§ **Your objective**: Among the lines of the material, copy those that hold the string "either".

§ **Data records**:
□ □ □

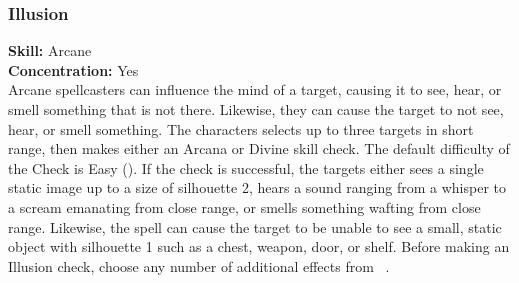 \subsubsection{Illusion}
\textbf{Skill:} Arcane\\
\textbf{Concentration:} Yes\\
Arcane spellcasters can influence the mind of a target, causing
it to see, hear, or smell something that is not there. Likewise, they can cause
the target to not see, hear, or smell something.  The characters selects up to
three targets in short range, then makes either an Arcana or Divine skill check.
The default difficulty of the Check is Easy (\difficulty). If the check is successful,
the targets either sees a single static image up to a size of silhouette 2, hears
a sound ranging from a whisper to a scream emanating from close range, or smells
something wafting from close range. Likewise, the spell can cause the target to
be unable to see a small, static object with silhouette 1 such as a chest, weapon,
door, or shelf. Before making an Illusion check, choose any number of additional
effects from ~.

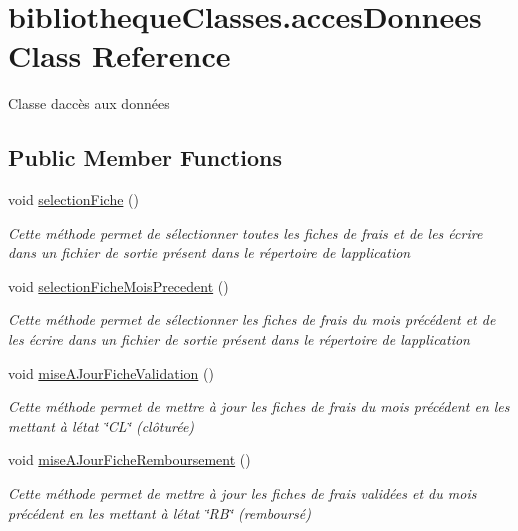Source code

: \hypertarget{classbibliotheque_classes_1_1acces_donnees}{}\section{bibliotheque\+Classes.\+acces\+Donnees Class Reference}
\label{classbibliotheque_classes_1_1acces_donnees}


Classe d\textquotesingle{}accès aux données  


\subsection*{Public Member Functions}
\begin{DoxyCompactItemize}
\item 
void \mbox{\hyperlink{classbibliotheque_classes_1_1acces_donnees_a3d5707c0c32ffef3ffb96024c429962c}{selection\+Fiche}} ()
\begin{DoxyCompactList}\small\item\em Cette méthode permet de sélectionner toutes les fiches de frais et de les écrire dans un fichier de sortie présent dans le répertoire de l\textquotesingle{}application \end{DoxyCompactList}\item 
void \mbox{\hyperlink{classbibliotheque_classes_1_1acces_donnees_a28c549fe1997665d275fd37d97414990}{selection\+Fiche\+Mois\+Precedent}} ()
\begin{DoxyCompactList}\small\item\em Cette méthode permet de sélectionner les fiches de frais du mois précédent et de les écrire dans un fichier de sortie présent dans le répertoire de l\textquotesingle{}application \end{DoxyCompactList}\item 
void \mbox{\hyperlink{classbibliotheque_classes_1_1acces_donnees_a05d611d9c6a77bdcf589092a68e6d262}{mise\+A\+Jour\+Fiche\+Validation}} ()
\begin{DoxyCompactList}\small\item\em Cette méthode permet de mettre à jour les fiches de frais du mois précédent en les mettant à l\textquotesingle{}état \char`\"{}\+C\+L\char`\"{} (clôturée) \end{DoxyCompactList}\item 
void \mbox{\hyperlink{classbibliotheque_classes_1_1acces_donnees_a3f6ab640fe018b0143515d0d8cbeda80}{mise\+A\+Jour\+Fiche\+Remboursement}} ()
\begin{DoxyCompactList}\small\item\em Cette méthode permet de mettre à jour les fiches de frais validées et du mois précédent en les mettant à l\textquotesingle{}état \char`\"{}\+R\+B\char`\"{} (remboursé) \end{DoxyCompactList}\end{DoxyCompactItemize}


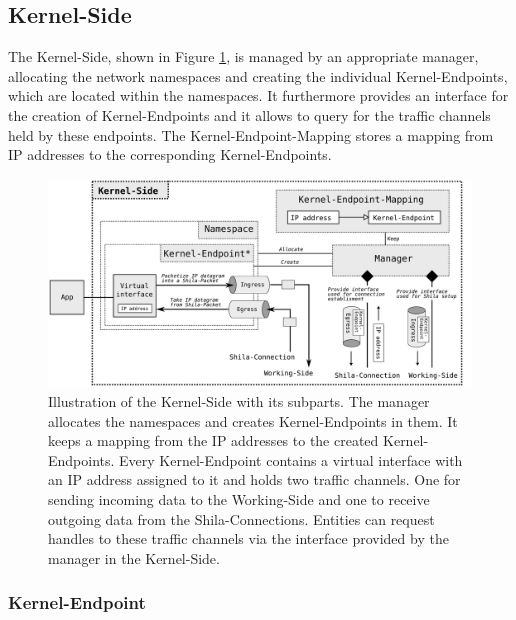 \subsection*{Kernel-Side}

The Kernel-Side, shown in Figure \ref{fig:ImplementationModulesKernelSide}, is managed by an appropriate manager, allocating the network namespaces and creating the individual Kernel-Endpoints, which are located within the namespaces. It furthermore provides an interface for the creation of Kernel-Endpoints and it allows to query for the traffic channels held by these endpoints. The Kernel-Endpoint-Mapping stores a mapping from IP addresses to the corresponding Kernel-Endpoints.  

\begin{figure}
	\begin{center}
		\def\svgwidth{1\textwidth}
		\includegraphics[scale=0.2]{../illustrations/implementation/ModulesKernelSide.pdf}   
		\caption[]{Illustration of the Kernel-Side with its subparts. The manager allocates the namespaces and creates Kernel-Endpoints in them. It keeps a mapping from the IP addresses to the created Kernel-Endpoints. Every Kernel-Endpoint contains a virtual interface with an IP address assigned to it and holds two traffic channels. One for sending incoming data to the Working-Side and one to receive outgoing data from the Shila-Connections. Entities can request handles to these traffic channels via the interface provided by the manager in the Kernel-Side.}
		\label{fig:ImplementationModulesKernelSide}
	\end{center}
\end{figure}


\subsubsection{Kernel-Endpoint}

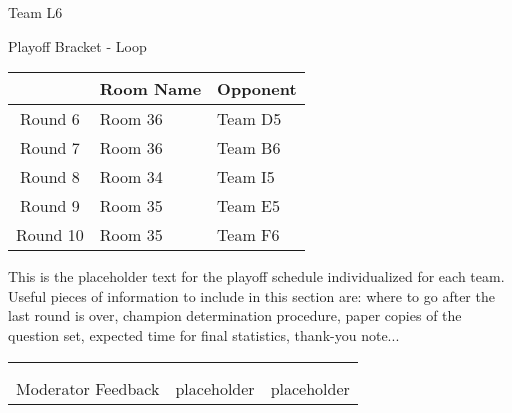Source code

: \documentclass{article}%
\begin{document}
\newpage%
\begin{center}%
\begin{Huge}%
Team L6%
\end{Huge}%
\vspace*{12pt}%
\linebreak%
\begin{Large}%
Playoff Bracket {-} Loop%
\end{Large}%
\end{center}%
\vspace*{4pt}%
%
\begin{tabularx}{\textwidth}{|c|Y|Y|}%
\hline%
&Room Name&Opponent\\%
\hline%
Round 6&Room 36&Team D5\\%
Round 7&Room 36&Team B6\\%
Round 8&Room 34&Team I5\\%
Round 9&Room 35&Team E5\\%
Round 10&Room 35&Team F6\\%
\hline%
\end{tabularx}%
\vspace*{30pt}%
\linebreak%
This is the placeholder text for the playoff schedule individualized for each team. Useful pieces of information to include in this section are: where to go after the last round is over, champion determination procedure, paper copies of the question set, expected time for final statistics, thank{-}you note...%
\vspace*{30pt}%
\newline%
%
\begin{tabularx}{\textwidth}{YYY}%
  &  &  \\%
\\%
Moderator Feedback&placeholder&placeholder\\%
\end{tabularx}%
\newpage%
\end{document}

□ □ □

§ **Your response**:
three targets in short range, then makes either an Arcana or Divine skill check.
the targets either sees a single static image up to a size of silhouette 2, hears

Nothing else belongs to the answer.